To do: Your answer should be every line of the entries that has the string "patches" in it.

Recorded data:
- - -

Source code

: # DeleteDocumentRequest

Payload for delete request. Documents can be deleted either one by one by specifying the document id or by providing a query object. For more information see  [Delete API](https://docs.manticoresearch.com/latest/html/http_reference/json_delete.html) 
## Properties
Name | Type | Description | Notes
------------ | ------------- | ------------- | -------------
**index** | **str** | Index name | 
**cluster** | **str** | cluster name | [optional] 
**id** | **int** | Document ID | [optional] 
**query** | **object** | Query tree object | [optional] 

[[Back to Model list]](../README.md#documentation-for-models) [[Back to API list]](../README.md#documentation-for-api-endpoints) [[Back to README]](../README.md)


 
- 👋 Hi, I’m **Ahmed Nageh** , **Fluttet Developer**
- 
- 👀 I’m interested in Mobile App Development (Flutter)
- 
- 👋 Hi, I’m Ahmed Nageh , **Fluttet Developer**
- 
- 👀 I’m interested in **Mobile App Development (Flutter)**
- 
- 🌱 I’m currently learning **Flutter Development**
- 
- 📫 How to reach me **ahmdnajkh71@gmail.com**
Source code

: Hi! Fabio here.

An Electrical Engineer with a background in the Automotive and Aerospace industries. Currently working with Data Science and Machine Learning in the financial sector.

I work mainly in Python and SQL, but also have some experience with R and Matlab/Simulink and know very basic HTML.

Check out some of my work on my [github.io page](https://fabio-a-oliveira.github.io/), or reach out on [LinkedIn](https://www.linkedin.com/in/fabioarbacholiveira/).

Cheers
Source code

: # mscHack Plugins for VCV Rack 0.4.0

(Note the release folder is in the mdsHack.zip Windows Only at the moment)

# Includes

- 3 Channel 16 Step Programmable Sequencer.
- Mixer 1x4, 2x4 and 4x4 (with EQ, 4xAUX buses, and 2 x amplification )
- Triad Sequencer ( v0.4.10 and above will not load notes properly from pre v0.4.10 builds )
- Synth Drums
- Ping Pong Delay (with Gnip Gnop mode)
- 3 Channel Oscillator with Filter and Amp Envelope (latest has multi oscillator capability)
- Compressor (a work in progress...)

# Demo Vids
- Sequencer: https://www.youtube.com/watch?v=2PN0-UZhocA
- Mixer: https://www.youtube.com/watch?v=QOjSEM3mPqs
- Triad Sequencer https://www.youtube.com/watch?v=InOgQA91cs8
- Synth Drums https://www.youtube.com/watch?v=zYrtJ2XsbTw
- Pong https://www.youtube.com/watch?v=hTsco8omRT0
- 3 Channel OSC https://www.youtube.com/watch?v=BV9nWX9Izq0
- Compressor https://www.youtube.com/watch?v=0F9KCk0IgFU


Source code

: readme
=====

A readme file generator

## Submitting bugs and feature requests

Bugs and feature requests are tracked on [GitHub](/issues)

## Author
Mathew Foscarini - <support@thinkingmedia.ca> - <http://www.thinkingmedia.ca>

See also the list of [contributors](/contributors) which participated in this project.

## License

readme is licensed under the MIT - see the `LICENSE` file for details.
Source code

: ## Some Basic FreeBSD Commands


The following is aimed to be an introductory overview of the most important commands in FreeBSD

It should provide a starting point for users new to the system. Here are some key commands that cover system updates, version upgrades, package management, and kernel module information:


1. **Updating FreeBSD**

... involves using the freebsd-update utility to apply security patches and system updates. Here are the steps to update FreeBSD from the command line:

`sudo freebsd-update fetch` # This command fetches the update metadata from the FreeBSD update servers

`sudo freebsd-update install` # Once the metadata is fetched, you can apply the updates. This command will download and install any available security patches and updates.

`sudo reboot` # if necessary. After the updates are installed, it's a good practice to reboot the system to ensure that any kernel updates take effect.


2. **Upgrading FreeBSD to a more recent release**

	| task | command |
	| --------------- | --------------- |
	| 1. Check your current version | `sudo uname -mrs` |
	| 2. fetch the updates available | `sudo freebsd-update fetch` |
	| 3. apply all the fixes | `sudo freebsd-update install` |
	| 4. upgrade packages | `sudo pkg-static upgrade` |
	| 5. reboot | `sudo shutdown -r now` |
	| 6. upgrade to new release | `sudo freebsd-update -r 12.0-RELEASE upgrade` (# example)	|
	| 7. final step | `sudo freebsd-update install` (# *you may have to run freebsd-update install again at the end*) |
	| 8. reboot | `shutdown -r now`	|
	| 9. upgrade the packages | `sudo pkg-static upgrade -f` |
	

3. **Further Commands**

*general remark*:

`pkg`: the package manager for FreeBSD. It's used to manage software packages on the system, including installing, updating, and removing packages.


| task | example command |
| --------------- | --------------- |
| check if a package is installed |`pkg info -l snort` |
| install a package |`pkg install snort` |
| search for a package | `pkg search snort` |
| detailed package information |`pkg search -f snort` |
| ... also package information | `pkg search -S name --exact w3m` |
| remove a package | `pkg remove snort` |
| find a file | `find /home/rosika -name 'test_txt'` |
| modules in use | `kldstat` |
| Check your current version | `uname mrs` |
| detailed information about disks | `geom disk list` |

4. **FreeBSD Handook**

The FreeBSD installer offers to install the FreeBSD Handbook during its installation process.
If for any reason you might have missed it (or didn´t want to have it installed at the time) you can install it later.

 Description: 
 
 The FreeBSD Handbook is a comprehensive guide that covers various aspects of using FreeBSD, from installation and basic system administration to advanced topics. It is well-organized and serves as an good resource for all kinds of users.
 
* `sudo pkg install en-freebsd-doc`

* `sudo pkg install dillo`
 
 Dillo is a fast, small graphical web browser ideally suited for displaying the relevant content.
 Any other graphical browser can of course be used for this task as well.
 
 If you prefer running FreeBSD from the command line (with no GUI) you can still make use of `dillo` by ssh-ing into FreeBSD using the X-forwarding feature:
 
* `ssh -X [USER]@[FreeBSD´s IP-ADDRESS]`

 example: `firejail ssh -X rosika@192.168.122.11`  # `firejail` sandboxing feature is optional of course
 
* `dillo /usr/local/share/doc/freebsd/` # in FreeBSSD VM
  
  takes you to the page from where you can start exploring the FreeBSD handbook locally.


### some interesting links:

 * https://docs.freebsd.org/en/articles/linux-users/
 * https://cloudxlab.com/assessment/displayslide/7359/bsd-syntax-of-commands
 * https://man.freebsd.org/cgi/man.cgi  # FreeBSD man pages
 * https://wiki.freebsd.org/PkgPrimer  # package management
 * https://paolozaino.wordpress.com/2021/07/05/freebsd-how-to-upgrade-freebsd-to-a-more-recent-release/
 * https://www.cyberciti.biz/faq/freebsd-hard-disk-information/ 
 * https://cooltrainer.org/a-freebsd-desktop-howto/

- - -

Completed task:
... involves using the freebsd-update utility to apply security patches and system updates. Here are the steps to update FreeBSD from the command line:
`sudo freebsd-update install` # Once the metadata is fetched, you can apply the updates. This command will download and install any available security patches and updates.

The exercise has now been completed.